Given data:
--- START ---
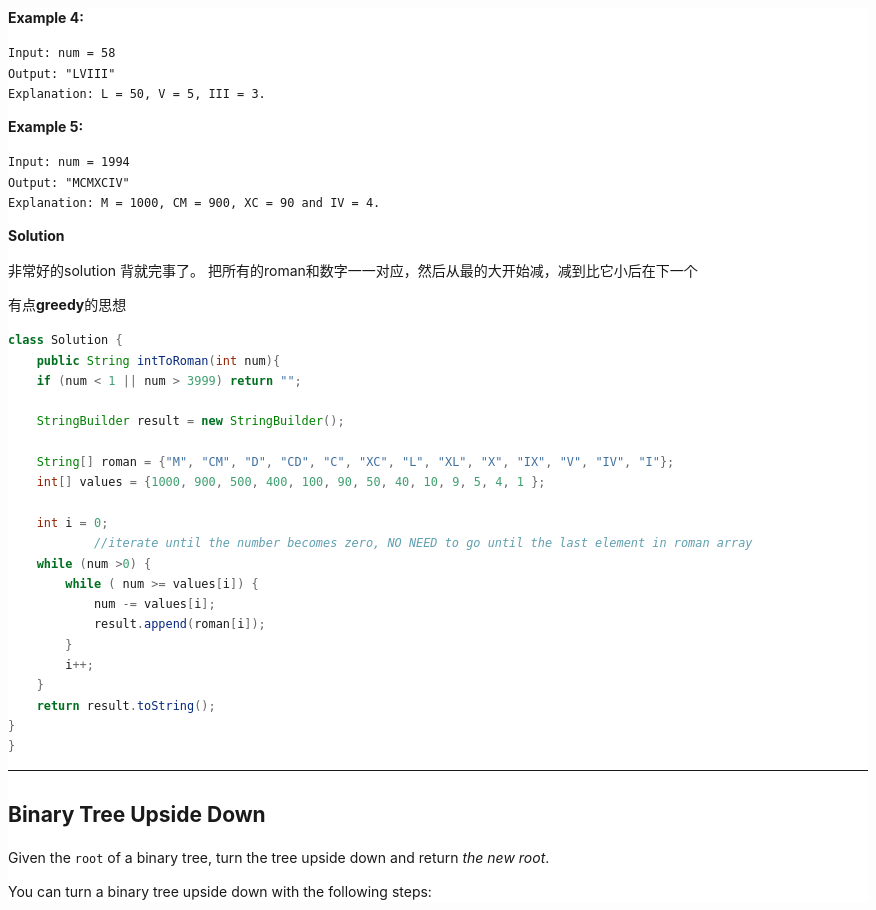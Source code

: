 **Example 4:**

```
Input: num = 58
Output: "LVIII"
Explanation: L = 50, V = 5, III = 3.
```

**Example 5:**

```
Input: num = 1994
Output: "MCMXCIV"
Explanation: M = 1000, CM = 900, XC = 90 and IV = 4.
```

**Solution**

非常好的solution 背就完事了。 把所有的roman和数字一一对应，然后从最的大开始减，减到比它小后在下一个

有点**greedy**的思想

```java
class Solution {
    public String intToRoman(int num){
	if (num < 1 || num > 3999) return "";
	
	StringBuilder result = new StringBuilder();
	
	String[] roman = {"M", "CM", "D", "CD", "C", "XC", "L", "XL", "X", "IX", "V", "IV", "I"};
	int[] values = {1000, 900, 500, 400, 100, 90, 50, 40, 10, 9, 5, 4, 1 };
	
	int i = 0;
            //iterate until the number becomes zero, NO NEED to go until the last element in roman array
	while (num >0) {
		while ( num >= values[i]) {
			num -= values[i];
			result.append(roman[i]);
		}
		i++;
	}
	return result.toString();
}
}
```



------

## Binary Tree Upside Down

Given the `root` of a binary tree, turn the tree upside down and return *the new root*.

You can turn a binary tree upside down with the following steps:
--- END ---
--- START ---
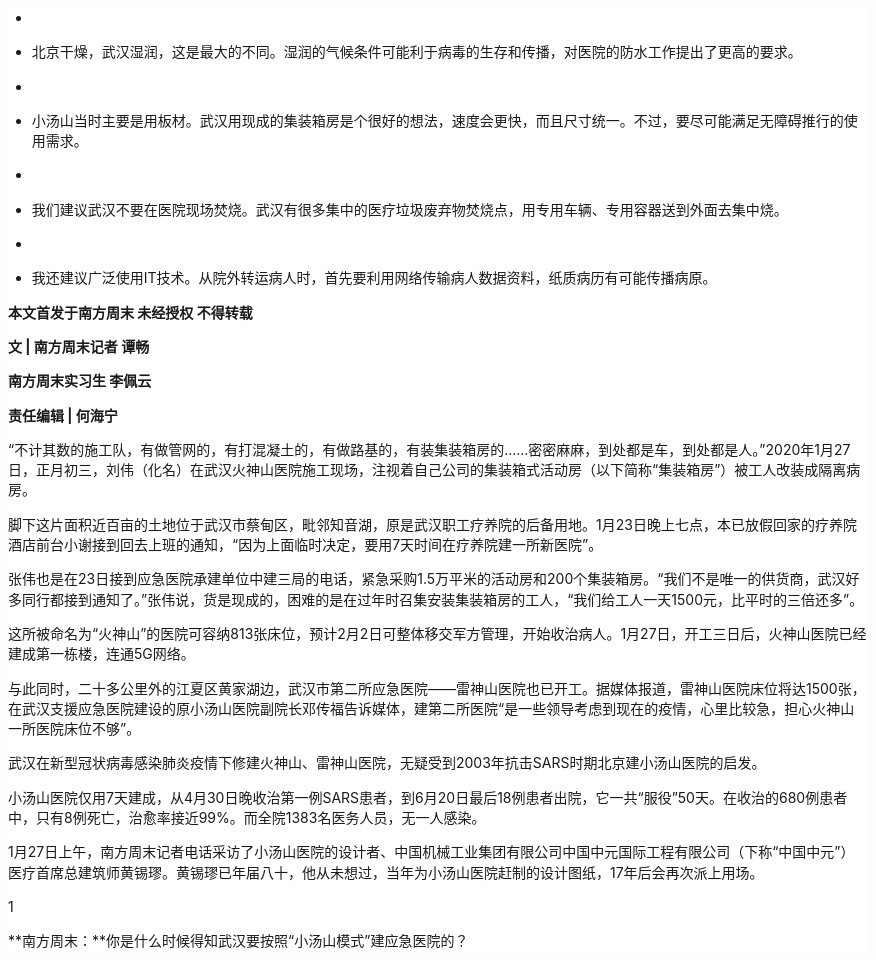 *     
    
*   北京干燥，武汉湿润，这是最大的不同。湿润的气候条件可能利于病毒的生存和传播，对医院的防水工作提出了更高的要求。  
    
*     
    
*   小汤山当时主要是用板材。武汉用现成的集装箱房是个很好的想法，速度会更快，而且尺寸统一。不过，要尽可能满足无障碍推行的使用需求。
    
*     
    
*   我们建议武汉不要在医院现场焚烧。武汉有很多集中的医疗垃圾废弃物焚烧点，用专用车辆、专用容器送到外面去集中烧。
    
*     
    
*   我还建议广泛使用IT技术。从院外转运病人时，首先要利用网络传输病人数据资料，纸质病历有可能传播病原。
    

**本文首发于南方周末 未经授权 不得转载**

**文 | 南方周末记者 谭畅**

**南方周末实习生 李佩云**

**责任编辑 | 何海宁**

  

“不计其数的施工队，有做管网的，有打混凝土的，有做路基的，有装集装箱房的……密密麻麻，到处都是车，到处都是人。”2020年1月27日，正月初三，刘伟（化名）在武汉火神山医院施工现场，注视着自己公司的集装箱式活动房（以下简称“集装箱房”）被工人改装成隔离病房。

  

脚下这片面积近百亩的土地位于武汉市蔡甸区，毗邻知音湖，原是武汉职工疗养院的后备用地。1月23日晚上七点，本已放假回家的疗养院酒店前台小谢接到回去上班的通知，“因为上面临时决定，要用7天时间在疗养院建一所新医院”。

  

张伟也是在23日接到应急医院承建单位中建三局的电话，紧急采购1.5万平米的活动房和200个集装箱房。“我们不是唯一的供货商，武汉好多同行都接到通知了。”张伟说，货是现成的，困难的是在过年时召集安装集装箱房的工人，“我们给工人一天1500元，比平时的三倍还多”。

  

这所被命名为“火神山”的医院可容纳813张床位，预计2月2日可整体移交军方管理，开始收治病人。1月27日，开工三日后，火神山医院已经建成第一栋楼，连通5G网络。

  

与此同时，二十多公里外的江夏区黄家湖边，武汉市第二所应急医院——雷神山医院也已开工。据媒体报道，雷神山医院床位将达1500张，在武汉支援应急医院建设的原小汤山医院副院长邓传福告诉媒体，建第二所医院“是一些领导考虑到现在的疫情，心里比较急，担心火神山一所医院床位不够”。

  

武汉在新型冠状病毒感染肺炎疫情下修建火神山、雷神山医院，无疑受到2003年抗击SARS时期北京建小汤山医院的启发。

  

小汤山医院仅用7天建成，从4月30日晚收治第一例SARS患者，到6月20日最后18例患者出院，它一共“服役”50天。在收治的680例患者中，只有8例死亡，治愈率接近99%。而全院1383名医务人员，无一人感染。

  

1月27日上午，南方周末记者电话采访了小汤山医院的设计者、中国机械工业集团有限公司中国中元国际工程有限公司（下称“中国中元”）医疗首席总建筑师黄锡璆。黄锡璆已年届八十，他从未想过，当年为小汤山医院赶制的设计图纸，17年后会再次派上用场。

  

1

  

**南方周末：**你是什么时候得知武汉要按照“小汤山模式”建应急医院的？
--- END ---
Task brief: Pull out every line above that holds the word "return".

Worked solution:
	if (num < 1 || num > 3999) return "";
	return result.toString();
Given the `root` of a binary tree, turn the tree upside down and return *the new root*.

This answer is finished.